» Work instructions: Could you copy every record exactly, leaving the pictures behind?

» Records to process:

___

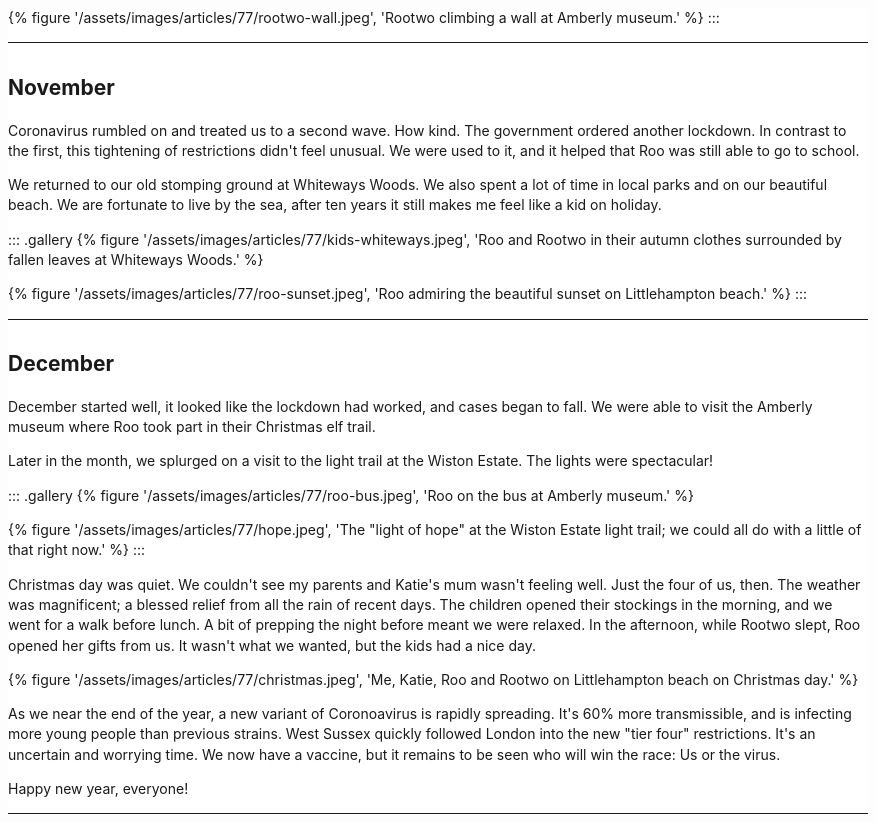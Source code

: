 {% figure '/assets/images/articles/77/rootwo-wall.jpeg', 'Rootwo climbing a wall at Amberly museum.' %}
:::

---

## November
Coronavirus rumbled on and treated us to a second wave. How kind. The government ordered another lockdown. In contrast to the first, this tightening of restrictions didn't feel unusual. We were used to it, and it helped that Roo was still able to go to school. 

We returned to our old stomping ground at Whiteways Woods. We also spent a lot of time in local parks and on our beautiful beach. We are fortunate to live by the sea, after ten years it still makes me feel like a kid on holiday.

::: .gallery
{% figure '/assets/images/articles/77/kids-whiteways.jpeg', 'Roo and Rootwo in their autumn clothes surrounded by fallen leaves at Whiteways Woods.' %}

{% figure '/assets/images/articles/77/roo-sunset.jpeg', 'Roo admiring the beautiful sunset on Littlehampton beach.' %}
:::

---

## December
December started well, it looked like the lockdown had worked, and cases began to fall. We were able to visit the Amberly museum where Roo took part in their Christmas elf trail. 

Later in the month, we splurged on a visit to the light trail at the Wiston Estate. The lights were spectacular!

::: .gallery
{% figure '/assets/images/articles/77/roo-bus.jpeg', 'Roo on the bus at Amberly museum.' %}

{% figure '/assets/images/articles/77/hope.jpeg', 'The "light of hope" at the Wiston Estate light trail; we could all do with a little of that right now.' %}
:::

Christmas day was quiet. We couldn't see my parents and Katie's mum wasn't feeling well. Just the four of us, then. The weather was magnificent; a blessed relief from all the rain of recent days. The children opened their stockings in the morning, and we went for a walk before lunch. A bit of prepping the night before meant we were relaxed. In the afternoon, while Rootwo slept, Roo opened her gifts from us. It wasn't what we wanted, but the kids had a nice day.

{% figure '/assets/images/articles/77/christmas.jpeg', 'Me, Katie, Roo and Rootwo on Littlehampton beach on Christmas day.' %}

As we near the end of the year, a new variant of Coronoavirus is rapidly spreading. It's 60% more transmissible, and is infecting more young people than previous strains.  West Sussex quickly followed London into the new "tier four" restrictions. It's an uncertain and worrying time. We now have a vaccine, but it remains to be seen who will win the race: Us or the virus. 

Happy new year, everyone!

---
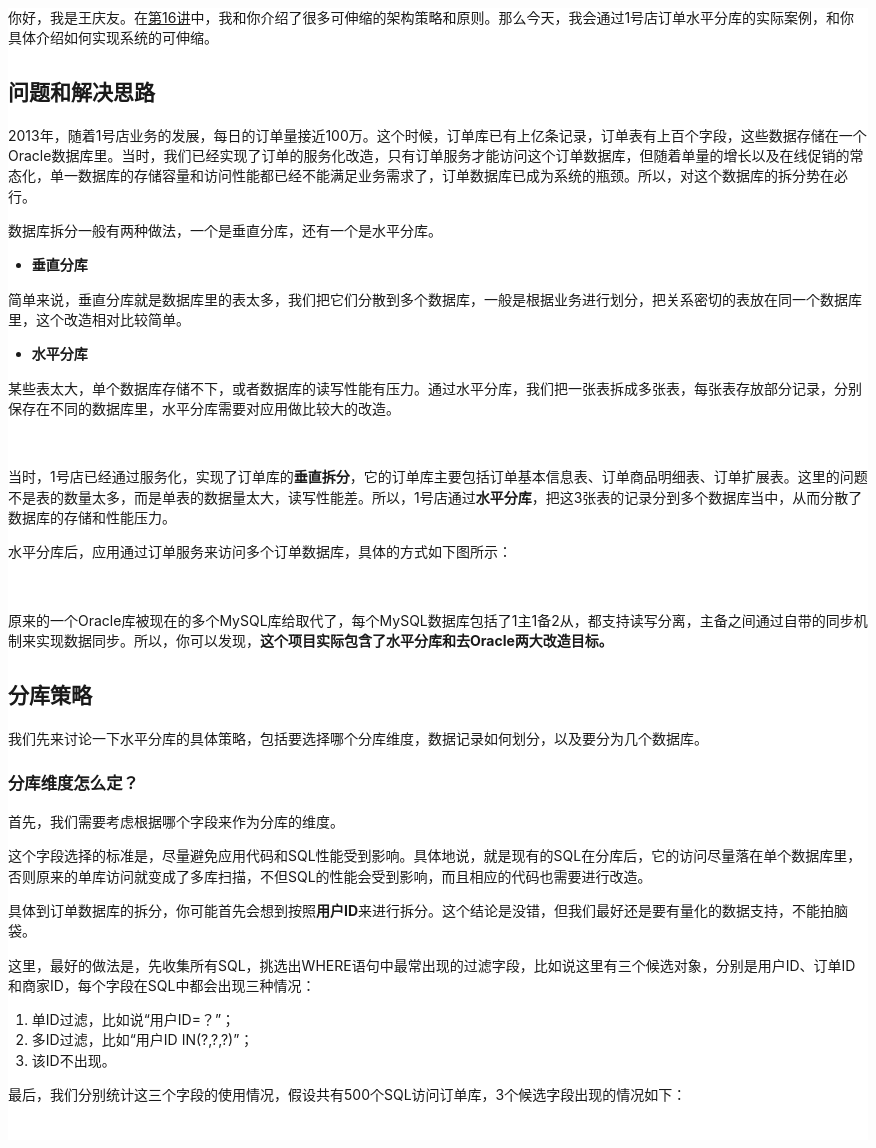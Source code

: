 <audio id="audio" title="18 | 可伸缩架构案例：数据太多，如何无限扩展你的数据库？" controls="" preload="none"><source id="mp3" src="https://static001.geekbang.org/resource/audio/62/80/62dee8d0c7359f3ce1d21c34c5184180.mp3"></audio>

你好，我是王庆友。在[第16讲](https://time.geekbang.org/column/article/217152)中，我和你介绍了很多可伸缩的架构策略和原则。那么今天，我会通过1号店订单水平分库的实际案例，和你具体介绍如何实现系统的可伸缩。

## 问题和解决思路

2013年，随着1号店业务的发展，每日的订单量接近100万。这个时候，订单库已有上亿条记录，订单表有上百个字段，这些数据存储在一个Oracle数据库里。当时，我们已经实现了订单的服务化改造，只有订单服务才能访问这个订单数据库，但随着单量的增长以及在线促销的常态化，单一数据库的存储容量和访问性能都已经不能满足业务需求了，订单数据库已成为系统的瓶颈。所以，对这个数据库的拆分势在必行。

数据库拆分一般有两种做法，一个是垂直分库，还有一个是水平分库。

- **垂直分库**

简单来说，垂直分库就是数据库里的表太多，我们把它们分散到多个数据库，一般是根据业务进行划分，把关系密切的表放在同一个数据库里，这个改造相对比较简单。

- **水平分库**

某些表太大，单个数据库存储不下，或者数据库的读写性能有压力。通过水平分库，我们把一张表拆成多张表，每张表存放部分记录，分别保存在不同的数据库里，水平分库需要对应用做比较大的改造。

<img src="https://static001.geekbang.org/resource/image/6a/81/6a414d387a08a6dc291c3a3a9e763c81.jpg" alt="">

当时，1号店已经通过服务化，实现了订单库的**垂直拆分**，它的订单库主要包括订单基本信息表、订单商品明细表、订单扩展表。这里的问题不是表的数量太多，而是单表的数据量太大，读写性能差。所以，1号店通过**水平分库**，把这3张表的记录分到多个数据库当中，从而分散了数据库的存储和性能压力。

水平分库后，应用通过订单服务来访问多个订单数据库，具体的方式如下图所示：

<img src="https://static001.geekbang.org/resource/image/7c/9f/7cf1df5c241cd515d5e89456d2a7f39f.jpg" alt="">

原来的一个Oracle库被现在的多个MySQL库给取代了，每个MySQL数据库包括了1主1备2从，都支持读写分离，主备之间通过自带的同步机制来实现数据同步。所以，你可以发现，**这个项目实际包含了水平分库和去Oracle两大改造目标。**

## 分库策略

我们先来讨论一下水平分库的具体策略，包括要选择哪个分库维度，数据记录如何划分，以及要分为几个数据库。

### 分库维度怎么定？

首先，我们需要考虑根据哪个字段来作为分库的维度。

这个字段选择的标准是，尽量避免应用代码和SQL性能受到影响。具体地说，就是现有的SQL在分库后，它的访问尽量落在单个数据库里，否则原来的单库访问就变成了多库扫描，不但SQL的性能会受到影响，而且相应的代码也需要进行改造。

具体到订单数据库的拆分，你可能首先会想到按照**用户ID**来进行拆分。这个结论是没错，但我们最好还是要有量化的数据支持，不能拍脑袋。

这里，最好的做法是，先收集所有SQL，挑选出WHERE语句中最常出现的过滤字段，比如说这里有三个候选对象，分别是用户ID、订单ID和商家ID，每个字段在SQL中都会出现三种情况：

1. 单ID过滤，比如说“用户ID=？”；
1. 多ID过滤，比如“用户ID IN(?,?,?)”；
1. 该ID不出现。

最后，我们分别统计这三个字段的使用情况，假设共有500个SQL访问订单库，3个候选字段出现的情况如下：

<img src="https://static001.geekbang.org/resource/image/26/9a/26480ace17c1629c24f5881f65f2fa9a.jpg" alt="">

___

» Completed exercise:
Source code

: {% figure '/assets/images/articles/77/rootwo-wall.jpeg', 'Rootwo climbing a wall at Amberly museum.' %}
:::

---

## November
Coronavirus rumbled on and treated us to a second wave. How kind. The government ordered another lockdown. In contrast to the first, this tightening of restrictions didn't feel unusual. We were used to it, and it helped that Roo was still able to go to school. 

We returned to our old stomping ground at Whiteways Woods. We also spent a lot of time in local parks and on our beautiful beach. We are fortunate to live by the sea, after ten years it still makes me feel like a kid on holiday.

::: .gallery
{% figure '/assets/images/articles/77/kids-whiteways.jpeg', 'Roo and Rootwo in their autumn clothes surrounded by fallen leaves at Whiteways Woods.' %}

{% figure '/assets/images/articles/77/roo-sunset.jpeg', 'Roo admiring the beautiful sunset on Littlehampton beach.' %}
:::

---

## December
December started well, it looked like the lockdown had worked, and cases began to fall. We were able to visit the Amberly museum where Roo took part in their Christmas elf trail. 

Later in the month, we splurged on a visit to the light trail at the Wiston Estate. The lights were spectacular!

::: .gallery
{% figure '/assets/images/articles/77/roo-bus.jpeg', 'Roo on the bus at Amberly museum.' %}

{% figure '/assets/images/articles/77/hope.jpeg', 'The "light of hope" at the Wiston Estate light trail; we could all do with a little of that right now.' %}
:::

Christmas day was quiet. We couldn't see my parents and Katie's mum wasn't feeling well. Just the four of us, then. The weather was magnificent; a blessed relief from all the rain of recent days. The children opened their stockings in the morning, and we went for a walk before lunch. A bit of prepping the night before meant we were relaxed. In the afternoon, while Rootwo slept, Roo opened her gifts from us. It wasn't what we wanted, but the kids had a nice day.

{% figure '/assets/images/articles/77/christmas.jpeg', 'Me, Katie, Roo and Rootwo on Littlehampton beach on Christmas day.' %}

As we near the end of the year, a new variant of Coronoavirus is rapidly spreading. It's 60% more transmissible, and is infecting more young people than previous strains.  West Sussex quickly followed London into the new "tier four" restrictions. It's an uncertain and worrying time. We now have a vaccine, but it remains to be seen who will win the race: Us or the virus. 

Happy new year, everyone!

---
Source code

: <audio id="audio" title="18 | 可伸缩架构案例：数据太多，如何无限扩展你的数据库？" controls="" preload="none"><source id="mp3" src="https://static001.geekbang.org/resource/audio/62/80/62dee8d0c7359f3ce1d21c34c5184180.mp3"></audio>

你好，我是王庆友。在[第16讲](https://time.geekbang.org/column/article/217152)中，我和你介绍了很多可伸缩的架构策略和原则。那么今天，我会通过1号店订单水平分库的实际案例，和你具体介绍如何实现系统的可伸缩。

## 问题和解决思路

2013年，随着1号店业务的发展，每日的订单量接近100万。这个时候，订单库已有上亿条记录，订单表有上百个字段，这些数据存储在一个Oracle数据库里。当时，我们已经实现了订单的服务化改造，只有订单服务才能访问这个订单数据库，但随着单量的增长以及在线促销的常态化，单一数据库的存储容量和访问性能都已经不能满足业务需求了，订单数据库已成为系统的瓶颈。所以，对这个数据库的拆分势在必行。

数据库拆分一般有两种做法，一个是垂直分库，还有一个是水平分库。

- **垂直分库**

简单来说，垂直分库就是数据库里的表太多，我们把它们分散到多个数据库，一般是根据业务进行划分，把关系密切的表放在同一个数据库里，这个改造相对比较简单。

- **水平分库**

某些表太大，单个数据库存储不下，或者数据库的读写性能有压力。通过水平分库，我们把一张表拆成多张表，每张表存放部分记录，分别保存在不同的数据库里，水平分库需要对应用做比较大的改造。

<img src="https://static001.geekbang.org/resource/image/6a/81/6a414d387a08a6dc291c3a3a9e763c81.jpg" alt="">

当时，1号店已经通过服务化，实现了订单库的**垂直拆分**，它的订单库主要包括订单基本信息表、订单商品明细表、订单扩展表。这里的问题不是表的数量太多，而是单表的数据量太大，读写性能差。所以，1号店通过**水平分库**，把这3张表的记录分到多个数据库当中，从而分散了数据库的存储和性能压力。

水平分库后，应用通过订单服务来访问多个订单数据库，具体的方式如下图所示：

<img src="https://static001.geekbang.org/resource/image/7c/9f/7cf1df5c241cd515d5e89456d2a7f39f.jpg" alt="">

原来的一个Oracle库被现在的多个MySQL库给取代了，每个MySQL数据库包括了1主1备2从，都支持读写分离，主备之间通过自带的同步机制来实现数据同步。所以，你可以发现，**这个项目实际包含了水平分库和去Oracle两大改造目标。**

## 分库策略

我们先来讨论一下水平分库的具体策略，包括要选择哪个分库维度，数据记录如何划分，以及要分为几个数据库。

### 分库维度怎么定？

首先，我们需要考虑根据哪个字段来作为分库的维度。

这个字段选择的标准是，尽量避免应用代码和SQL性能受到影响。具体地说，就是现有的SQL在分库后，它的访问尽量落在单个数据库里，否则原来的单库访问就变成了多库扫描，不但SQL的性能会受到影响，而且相应的代码也需要进行改造。

具体到订单数据库的拆分，你可能首先会想到按照**用户ID**来进行拆分。这个结论是没错，但我们最好还是要有量化的数据支持，不能拍脑袋。

这里，最好的做法是，先收集所有SQL，挑选出WHERE语句中最常出现的过滤字段，比如说这里有三个候选对象，分别是用户ID、订单ID和商家ID，每个字段在SQL中都会出现三种情况：

1. 单ID过滤，比如说“用户ID=？”；
1. 多ID过滤，比如“用户ID IN(?,?,?)”；
1. 该ID不出现。

最后，我们分别统计这三个字段的使用情况，假设共有500个SQL访问订单库，3个候选字段出现的情况如下：

<img src="https://static001.geekbang.org/resource/image/26/9a/26480ace17c1629c24f5881f65f2fa9a.jpg" alt="">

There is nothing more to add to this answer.